In the records below, tally each line that contains the word "next" and give the total only.

Records for this task:
·····
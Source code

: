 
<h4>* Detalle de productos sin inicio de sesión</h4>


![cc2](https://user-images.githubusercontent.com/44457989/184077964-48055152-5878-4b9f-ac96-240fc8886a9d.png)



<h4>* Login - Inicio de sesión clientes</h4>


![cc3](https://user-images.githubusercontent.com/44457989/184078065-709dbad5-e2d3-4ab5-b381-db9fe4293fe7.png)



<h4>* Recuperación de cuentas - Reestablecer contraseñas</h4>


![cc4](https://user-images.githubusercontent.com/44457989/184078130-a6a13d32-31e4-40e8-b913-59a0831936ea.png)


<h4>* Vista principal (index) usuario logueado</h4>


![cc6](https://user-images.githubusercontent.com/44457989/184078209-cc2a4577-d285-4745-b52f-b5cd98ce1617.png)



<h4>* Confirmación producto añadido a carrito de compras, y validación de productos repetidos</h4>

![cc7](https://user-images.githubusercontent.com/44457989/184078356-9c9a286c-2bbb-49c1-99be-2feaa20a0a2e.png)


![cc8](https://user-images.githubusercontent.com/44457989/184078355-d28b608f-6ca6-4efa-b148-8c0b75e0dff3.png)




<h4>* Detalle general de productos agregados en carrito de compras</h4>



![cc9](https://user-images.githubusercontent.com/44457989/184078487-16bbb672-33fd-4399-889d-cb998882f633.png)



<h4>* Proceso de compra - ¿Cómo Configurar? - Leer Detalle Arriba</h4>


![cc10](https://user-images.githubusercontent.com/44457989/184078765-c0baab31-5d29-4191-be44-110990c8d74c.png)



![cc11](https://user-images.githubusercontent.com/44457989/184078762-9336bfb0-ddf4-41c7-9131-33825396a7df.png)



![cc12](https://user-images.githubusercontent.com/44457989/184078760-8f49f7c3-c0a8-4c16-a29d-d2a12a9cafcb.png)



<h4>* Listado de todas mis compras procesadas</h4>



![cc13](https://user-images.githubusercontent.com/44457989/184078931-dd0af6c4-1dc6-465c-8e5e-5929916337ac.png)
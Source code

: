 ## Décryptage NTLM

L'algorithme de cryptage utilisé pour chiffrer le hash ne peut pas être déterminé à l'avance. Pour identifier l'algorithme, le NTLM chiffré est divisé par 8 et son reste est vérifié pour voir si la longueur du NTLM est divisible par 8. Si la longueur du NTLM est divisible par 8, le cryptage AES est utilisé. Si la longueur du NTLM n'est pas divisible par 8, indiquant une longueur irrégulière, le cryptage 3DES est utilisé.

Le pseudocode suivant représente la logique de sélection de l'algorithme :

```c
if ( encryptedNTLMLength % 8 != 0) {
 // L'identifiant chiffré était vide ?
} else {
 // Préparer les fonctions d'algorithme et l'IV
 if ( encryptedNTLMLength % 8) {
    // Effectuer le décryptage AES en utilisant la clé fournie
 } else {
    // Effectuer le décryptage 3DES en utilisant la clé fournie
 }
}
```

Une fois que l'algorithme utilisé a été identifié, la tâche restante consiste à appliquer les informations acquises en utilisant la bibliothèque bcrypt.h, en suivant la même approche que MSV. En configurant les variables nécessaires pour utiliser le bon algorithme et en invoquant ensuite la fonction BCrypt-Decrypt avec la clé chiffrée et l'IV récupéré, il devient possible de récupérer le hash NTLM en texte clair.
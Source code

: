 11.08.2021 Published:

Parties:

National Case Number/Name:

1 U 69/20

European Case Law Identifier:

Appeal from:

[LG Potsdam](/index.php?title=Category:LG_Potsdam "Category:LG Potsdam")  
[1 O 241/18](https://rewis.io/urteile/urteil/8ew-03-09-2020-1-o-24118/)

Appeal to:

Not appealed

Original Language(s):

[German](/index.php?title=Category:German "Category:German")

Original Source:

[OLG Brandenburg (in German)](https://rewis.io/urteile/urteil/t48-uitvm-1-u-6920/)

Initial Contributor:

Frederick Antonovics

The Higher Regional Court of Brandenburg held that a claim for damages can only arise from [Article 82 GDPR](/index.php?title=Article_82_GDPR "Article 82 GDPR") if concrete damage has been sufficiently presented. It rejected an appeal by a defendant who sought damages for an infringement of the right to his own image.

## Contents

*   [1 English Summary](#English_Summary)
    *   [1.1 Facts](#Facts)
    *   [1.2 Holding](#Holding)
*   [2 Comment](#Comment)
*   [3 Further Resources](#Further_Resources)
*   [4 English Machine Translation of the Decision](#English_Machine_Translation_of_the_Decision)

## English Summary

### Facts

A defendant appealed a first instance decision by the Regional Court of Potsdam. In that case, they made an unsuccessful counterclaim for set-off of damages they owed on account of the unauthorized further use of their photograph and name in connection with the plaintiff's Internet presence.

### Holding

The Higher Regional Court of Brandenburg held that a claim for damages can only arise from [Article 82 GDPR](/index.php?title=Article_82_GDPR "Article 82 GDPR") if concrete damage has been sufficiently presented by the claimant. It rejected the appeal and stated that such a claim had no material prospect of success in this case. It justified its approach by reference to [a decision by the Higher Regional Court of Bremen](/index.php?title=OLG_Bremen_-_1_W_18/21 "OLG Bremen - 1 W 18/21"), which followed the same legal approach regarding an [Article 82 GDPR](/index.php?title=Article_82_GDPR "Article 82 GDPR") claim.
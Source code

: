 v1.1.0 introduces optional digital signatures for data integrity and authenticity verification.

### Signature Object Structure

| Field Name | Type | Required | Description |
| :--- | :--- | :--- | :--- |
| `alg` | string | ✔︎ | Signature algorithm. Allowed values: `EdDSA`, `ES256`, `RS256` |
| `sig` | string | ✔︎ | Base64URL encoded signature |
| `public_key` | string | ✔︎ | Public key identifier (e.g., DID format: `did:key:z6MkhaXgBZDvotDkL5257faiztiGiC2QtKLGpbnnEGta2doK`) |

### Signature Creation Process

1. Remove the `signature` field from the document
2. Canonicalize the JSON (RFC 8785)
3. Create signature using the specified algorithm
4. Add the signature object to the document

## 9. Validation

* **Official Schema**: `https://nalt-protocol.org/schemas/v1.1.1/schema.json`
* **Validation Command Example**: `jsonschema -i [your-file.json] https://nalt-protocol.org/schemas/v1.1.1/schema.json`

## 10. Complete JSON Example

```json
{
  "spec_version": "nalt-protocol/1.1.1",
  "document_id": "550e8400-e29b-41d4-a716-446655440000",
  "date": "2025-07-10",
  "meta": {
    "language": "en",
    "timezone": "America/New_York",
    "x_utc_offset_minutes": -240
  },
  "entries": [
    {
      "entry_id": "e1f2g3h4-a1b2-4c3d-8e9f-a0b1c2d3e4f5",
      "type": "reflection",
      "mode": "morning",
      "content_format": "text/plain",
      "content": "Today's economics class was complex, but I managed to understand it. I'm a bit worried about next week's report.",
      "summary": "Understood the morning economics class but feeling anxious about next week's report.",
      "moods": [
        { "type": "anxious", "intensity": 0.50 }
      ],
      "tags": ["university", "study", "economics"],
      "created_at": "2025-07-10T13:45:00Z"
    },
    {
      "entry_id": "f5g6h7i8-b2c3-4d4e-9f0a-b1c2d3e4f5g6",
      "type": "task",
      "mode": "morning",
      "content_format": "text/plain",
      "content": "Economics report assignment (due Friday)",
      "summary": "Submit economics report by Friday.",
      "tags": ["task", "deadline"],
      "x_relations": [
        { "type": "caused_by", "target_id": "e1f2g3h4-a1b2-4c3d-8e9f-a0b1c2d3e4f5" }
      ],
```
·····
Output of the task: 2